"""

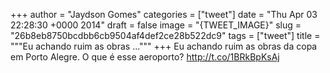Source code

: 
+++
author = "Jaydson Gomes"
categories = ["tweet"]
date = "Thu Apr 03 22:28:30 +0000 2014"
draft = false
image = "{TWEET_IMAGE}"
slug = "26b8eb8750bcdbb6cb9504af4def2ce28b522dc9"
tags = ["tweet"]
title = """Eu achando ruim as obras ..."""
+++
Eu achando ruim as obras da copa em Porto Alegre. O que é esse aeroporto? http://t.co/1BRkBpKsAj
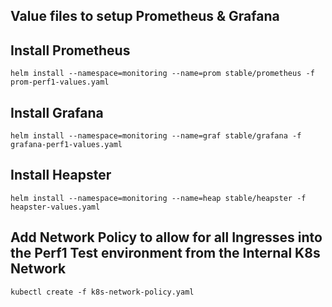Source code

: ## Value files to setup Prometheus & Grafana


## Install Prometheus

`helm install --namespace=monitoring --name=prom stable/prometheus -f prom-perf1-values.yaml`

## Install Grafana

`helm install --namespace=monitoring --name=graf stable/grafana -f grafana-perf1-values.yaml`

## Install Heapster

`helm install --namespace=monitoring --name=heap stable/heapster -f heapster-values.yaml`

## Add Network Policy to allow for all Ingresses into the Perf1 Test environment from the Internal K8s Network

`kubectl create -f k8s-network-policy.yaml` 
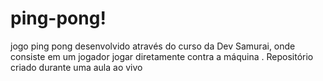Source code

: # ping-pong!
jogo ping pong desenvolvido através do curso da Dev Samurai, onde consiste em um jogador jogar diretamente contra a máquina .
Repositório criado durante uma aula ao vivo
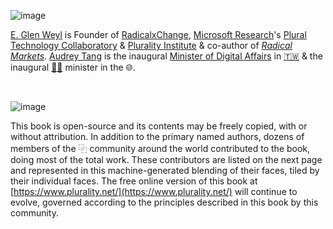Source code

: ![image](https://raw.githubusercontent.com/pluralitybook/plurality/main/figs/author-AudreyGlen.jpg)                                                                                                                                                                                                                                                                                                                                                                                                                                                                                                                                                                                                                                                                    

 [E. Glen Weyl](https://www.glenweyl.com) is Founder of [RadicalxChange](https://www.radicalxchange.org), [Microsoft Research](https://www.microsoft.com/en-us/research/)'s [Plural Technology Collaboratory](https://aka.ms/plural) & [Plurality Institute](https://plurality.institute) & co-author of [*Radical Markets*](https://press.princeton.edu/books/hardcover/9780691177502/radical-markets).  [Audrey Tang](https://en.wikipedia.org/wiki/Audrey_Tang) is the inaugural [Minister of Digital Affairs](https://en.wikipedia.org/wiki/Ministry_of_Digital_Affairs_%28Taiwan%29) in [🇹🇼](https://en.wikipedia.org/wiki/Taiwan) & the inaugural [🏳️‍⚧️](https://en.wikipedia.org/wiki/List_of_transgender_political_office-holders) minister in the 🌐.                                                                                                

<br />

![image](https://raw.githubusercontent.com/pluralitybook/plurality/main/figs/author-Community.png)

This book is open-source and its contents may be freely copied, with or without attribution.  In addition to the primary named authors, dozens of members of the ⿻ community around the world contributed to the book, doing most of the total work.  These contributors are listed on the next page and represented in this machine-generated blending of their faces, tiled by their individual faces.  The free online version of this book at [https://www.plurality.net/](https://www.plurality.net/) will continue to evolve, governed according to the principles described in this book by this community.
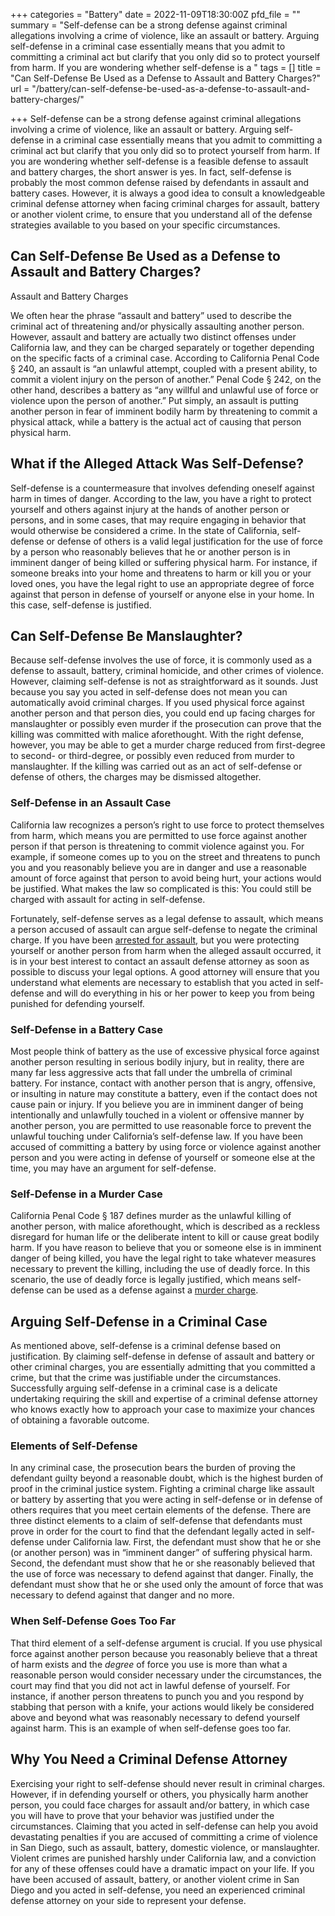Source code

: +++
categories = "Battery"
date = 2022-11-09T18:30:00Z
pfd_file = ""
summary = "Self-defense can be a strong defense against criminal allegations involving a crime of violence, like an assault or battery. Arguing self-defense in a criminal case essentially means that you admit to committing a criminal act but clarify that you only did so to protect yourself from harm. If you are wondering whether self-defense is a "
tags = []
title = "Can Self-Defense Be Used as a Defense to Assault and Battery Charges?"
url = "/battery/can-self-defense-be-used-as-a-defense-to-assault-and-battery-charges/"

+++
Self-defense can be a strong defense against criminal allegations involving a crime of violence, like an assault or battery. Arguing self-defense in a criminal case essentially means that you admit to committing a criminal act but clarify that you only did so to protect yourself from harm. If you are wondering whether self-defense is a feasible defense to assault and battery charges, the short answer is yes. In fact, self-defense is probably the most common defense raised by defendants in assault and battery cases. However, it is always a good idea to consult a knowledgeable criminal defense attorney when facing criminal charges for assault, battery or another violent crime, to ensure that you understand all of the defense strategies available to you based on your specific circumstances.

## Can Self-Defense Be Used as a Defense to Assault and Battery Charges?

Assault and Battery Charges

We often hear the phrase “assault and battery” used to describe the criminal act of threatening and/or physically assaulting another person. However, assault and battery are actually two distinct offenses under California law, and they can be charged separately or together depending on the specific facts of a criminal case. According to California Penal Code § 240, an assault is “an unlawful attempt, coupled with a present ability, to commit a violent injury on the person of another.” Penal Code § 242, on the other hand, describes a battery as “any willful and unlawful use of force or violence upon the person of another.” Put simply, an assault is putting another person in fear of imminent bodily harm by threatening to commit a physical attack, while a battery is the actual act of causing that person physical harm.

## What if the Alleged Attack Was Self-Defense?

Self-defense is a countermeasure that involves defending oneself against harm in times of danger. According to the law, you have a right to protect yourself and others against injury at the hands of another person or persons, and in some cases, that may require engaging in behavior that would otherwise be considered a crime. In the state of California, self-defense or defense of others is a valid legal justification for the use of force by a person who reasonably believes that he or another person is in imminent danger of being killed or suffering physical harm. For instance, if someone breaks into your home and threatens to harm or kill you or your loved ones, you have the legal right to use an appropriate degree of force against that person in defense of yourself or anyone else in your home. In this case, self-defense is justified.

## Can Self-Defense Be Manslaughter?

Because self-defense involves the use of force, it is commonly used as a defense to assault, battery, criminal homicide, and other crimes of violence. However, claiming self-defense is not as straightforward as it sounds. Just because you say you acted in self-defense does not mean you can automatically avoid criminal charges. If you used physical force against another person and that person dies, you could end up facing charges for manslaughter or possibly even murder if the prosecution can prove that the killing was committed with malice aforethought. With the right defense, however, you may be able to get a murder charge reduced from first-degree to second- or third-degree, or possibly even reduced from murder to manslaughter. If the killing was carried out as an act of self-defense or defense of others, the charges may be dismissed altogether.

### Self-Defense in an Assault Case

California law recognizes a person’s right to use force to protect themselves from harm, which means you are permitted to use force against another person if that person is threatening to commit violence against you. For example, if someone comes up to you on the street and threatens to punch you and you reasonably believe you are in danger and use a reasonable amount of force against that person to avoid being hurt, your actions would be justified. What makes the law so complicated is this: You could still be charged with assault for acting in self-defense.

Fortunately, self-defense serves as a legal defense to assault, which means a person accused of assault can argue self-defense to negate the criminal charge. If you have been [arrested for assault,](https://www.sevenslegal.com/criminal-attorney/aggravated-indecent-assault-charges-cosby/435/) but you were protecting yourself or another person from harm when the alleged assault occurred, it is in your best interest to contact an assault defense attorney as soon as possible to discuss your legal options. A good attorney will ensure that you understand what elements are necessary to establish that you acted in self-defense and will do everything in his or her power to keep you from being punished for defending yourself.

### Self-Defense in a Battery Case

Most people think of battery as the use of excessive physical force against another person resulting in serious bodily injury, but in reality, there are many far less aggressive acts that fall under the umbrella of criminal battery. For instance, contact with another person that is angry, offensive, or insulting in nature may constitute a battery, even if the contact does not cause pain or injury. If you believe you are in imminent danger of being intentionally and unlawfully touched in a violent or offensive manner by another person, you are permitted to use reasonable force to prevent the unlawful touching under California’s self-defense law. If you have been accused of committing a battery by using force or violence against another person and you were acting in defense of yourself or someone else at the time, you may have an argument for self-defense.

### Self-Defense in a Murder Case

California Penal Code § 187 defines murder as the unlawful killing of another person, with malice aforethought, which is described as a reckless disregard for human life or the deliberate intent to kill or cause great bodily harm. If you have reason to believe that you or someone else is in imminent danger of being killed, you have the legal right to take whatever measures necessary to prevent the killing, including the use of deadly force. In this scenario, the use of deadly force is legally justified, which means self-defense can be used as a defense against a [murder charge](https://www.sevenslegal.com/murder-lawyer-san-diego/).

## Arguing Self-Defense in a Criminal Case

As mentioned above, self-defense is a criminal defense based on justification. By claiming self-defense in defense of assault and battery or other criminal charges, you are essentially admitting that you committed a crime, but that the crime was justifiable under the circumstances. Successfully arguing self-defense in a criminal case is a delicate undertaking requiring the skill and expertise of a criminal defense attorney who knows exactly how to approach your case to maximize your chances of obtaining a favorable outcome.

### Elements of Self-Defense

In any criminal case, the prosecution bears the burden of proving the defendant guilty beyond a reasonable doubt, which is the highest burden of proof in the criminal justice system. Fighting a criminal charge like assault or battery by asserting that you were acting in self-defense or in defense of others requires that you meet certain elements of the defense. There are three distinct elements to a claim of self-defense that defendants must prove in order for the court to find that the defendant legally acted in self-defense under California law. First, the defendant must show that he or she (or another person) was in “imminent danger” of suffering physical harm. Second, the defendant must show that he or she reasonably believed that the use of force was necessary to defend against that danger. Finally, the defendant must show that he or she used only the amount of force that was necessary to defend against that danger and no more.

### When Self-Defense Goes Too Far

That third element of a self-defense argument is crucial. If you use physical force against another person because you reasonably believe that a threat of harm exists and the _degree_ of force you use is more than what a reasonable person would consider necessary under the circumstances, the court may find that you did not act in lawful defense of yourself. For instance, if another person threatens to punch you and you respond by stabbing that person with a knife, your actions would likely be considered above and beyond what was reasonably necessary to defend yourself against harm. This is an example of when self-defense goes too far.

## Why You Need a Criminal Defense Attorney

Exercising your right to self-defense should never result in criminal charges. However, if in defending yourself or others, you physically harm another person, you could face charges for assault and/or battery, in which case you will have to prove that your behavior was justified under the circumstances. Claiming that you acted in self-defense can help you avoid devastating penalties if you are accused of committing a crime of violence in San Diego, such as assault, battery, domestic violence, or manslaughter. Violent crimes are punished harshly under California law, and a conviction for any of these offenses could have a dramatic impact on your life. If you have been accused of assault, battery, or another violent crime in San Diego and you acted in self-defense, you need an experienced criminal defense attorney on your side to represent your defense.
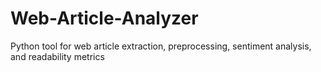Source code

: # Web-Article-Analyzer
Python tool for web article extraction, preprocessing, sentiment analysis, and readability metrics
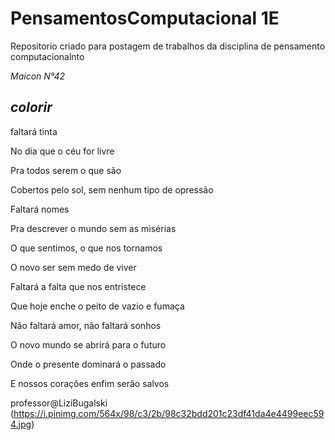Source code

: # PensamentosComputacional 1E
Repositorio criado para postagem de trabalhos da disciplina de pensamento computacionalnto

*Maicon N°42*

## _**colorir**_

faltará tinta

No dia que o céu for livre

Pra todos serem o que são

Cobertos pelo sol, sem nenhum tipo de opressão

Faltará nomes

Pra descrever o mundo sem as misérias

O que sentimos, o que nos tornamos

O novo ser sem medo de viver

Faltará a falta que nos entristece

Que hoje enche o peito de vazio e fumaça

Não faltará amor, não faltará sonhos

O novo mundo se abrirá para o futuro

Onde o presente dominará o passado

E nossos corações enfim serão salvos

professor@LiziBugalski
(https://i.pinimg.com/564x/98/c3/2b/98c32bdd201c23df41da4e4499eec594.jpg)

"""

▶ [Exercise]: Show every line of the records above that contains the word "specific".

▶ [Solved exercise]:
Self-defense can be a strong defense against criminal allegations involving a crime of violence, like an assault or battery. Arguing self-defense in a criminal case essentially means that you admit to committing a criminal act but clarify that you only did so to protect yourself from harm. If you are wondering whether self-defense is a feasible defense to assault and battery charges, the short answer is yes. In fact, self-defense is probably the most common defense raised by defendants in assault and battery cases. However, it is always a good idea to consult a knowledgeable criminal defense attorney when facing criminal charges for assault, battery or another violent crime, to ensure that you understand all of the defense strategies available to you based on your specific circumstances.
We often hear the phrase “assault and battery” used to describe the criminal act of threatening and/or physically assaulting another person. However, assault and battery are actually two distinct offenses under California law, and they can be charged separately or together depending on the specific facts of a criminal case. According to California Penal Code § 240, an assault is “an unlawful attempt, coupled with a present ability, to commit a violent injury on the person of another.” Penal Code § 242, on the other hand, describes a battery as “any willful and unlawful use of force or violence upon the person of another.” Put simply, an assault is putting another person in fear of imminent bodily harm by threatening to commit a physical attack, while a battery is the actual act of causing that person physical harm.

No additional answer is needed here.